Stored items from a collection

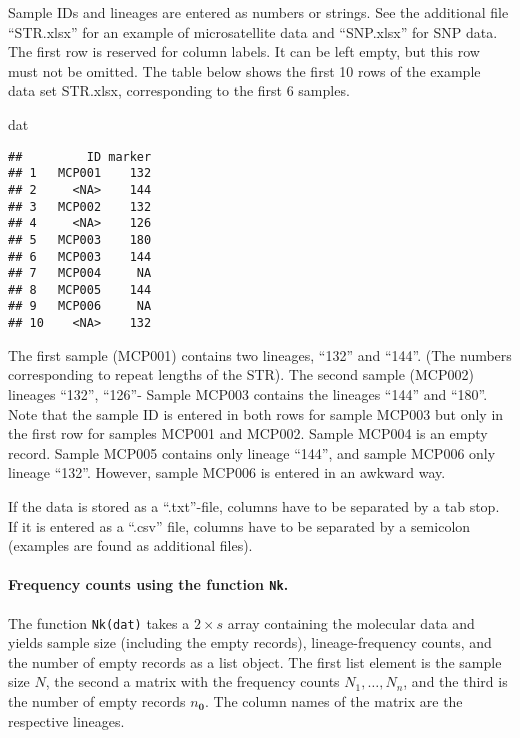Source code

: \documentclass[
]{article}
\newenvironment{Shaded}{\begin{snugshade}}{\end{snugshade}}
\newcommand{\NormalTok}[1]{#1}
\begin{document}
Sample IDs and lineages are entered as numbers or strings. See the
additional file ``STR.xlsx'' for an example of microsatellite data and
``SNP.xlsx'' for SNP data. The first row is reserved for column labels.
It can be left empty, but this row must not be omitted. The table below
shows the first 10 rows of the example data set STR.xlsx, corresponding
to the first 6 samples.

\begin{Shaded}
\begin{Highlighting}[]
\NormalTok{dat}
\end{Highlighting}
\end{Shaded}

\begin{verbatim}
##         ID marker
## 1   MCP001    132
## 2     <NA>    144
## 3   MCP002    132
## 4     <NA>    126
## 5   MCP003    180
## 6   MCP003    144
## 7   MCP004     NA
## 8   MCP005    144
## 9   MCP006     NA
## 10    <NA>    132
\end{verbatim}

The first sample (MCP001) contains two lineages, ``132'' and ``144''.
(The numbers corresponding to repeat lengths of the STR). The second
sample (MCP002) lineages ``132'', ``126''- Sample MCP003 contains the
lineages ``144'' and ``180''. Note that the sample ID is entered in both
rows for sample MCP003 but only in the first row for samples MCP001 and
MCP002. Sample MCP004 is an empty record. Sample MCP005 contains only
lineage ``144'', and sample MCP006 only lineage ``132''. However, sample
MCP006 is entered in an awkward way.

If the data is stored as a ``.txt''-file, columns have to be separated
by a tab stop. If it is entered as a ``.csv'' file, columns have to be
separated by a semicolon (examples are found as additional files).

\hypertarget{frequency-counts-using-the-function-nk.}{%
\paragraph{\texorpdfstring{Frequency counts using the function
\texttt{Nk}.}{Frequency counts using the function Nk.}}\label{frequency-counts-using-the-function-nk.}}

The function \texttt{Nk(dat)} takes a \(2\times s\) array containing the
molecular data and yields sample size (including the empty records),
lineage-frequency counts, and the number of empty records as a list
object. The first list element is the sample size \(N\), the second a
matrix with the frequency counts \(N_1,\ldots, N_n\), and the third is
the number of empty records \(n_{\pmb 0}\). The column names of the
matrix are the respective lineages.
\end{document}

---

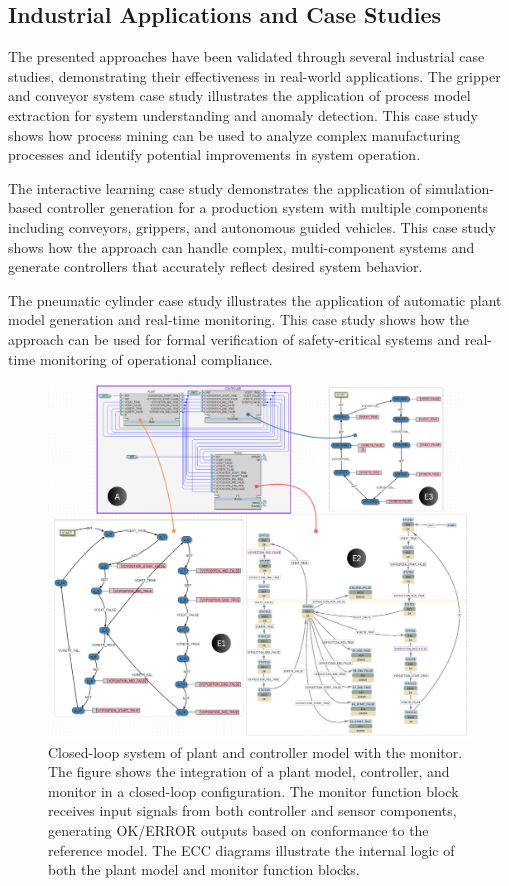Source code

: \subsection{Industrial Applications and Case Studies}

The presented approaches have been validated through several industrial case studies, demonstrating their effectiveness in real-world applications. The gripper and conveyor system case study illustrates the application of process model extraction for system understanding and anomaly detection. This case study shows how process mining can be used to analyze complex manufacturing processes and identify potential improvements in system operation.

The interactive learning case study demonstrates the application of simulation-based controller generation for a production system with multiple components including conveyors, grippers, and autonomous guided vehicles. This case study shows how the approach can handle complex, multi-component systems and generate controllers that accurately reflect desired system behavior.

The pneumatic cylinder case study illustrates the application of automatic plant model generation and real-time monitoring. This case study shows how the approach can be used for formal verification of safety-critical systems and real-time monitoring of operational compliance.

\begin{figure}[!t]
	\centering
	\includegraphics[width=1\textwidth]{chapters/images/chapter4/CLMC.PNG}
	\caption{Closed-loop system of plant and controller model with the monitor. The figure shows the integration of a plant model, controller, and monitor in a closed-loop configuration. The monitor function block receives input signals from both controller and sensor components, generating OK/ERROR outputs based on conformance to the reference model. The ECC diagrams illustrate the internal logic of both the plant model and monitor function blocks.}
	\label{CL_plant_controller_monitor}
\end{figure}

...

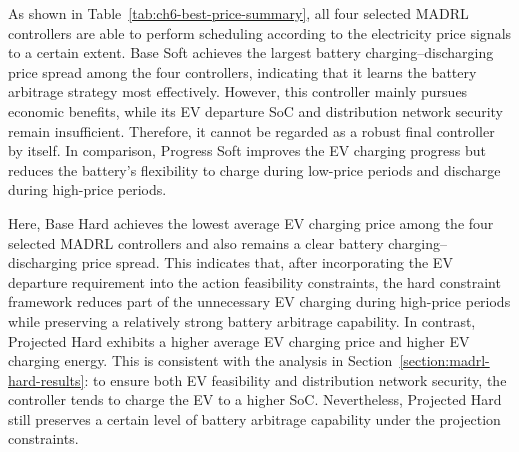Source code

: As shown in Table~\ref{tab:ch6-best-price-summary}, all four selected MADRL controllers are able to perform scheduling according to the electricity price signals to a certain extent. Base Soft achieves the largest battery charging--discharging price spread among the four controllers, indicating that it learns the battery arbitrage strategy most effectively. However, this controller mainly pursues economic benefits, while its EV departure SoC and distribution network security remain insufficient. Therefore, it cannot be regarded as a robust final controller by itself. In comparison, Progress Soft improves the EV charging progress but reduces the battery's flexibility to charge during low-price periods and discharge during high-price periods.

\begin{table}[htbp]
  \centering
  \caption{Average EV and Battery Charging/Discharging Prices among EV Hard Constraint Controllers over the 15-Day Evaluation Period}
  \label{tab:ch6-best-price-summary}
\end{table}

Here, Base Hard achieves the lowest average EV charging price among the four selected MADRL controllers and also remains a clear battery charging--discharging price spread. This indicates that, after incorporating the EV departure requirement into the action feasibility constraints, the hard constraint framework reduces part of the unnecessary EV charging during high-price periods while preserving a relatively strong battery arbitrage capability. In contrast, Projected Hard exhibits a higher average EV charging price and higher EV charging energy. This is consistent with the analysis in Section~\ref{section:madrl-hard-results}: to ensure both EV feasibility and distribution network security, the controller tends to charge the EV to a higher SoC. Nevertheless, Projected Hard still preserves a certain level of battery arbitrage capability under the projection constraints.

▶ _WHAT TO PRODUCE_
How many lines of these entries hold the string "rows"? Answer with the number alone.

▶ _FINISHED EXERCISE_
2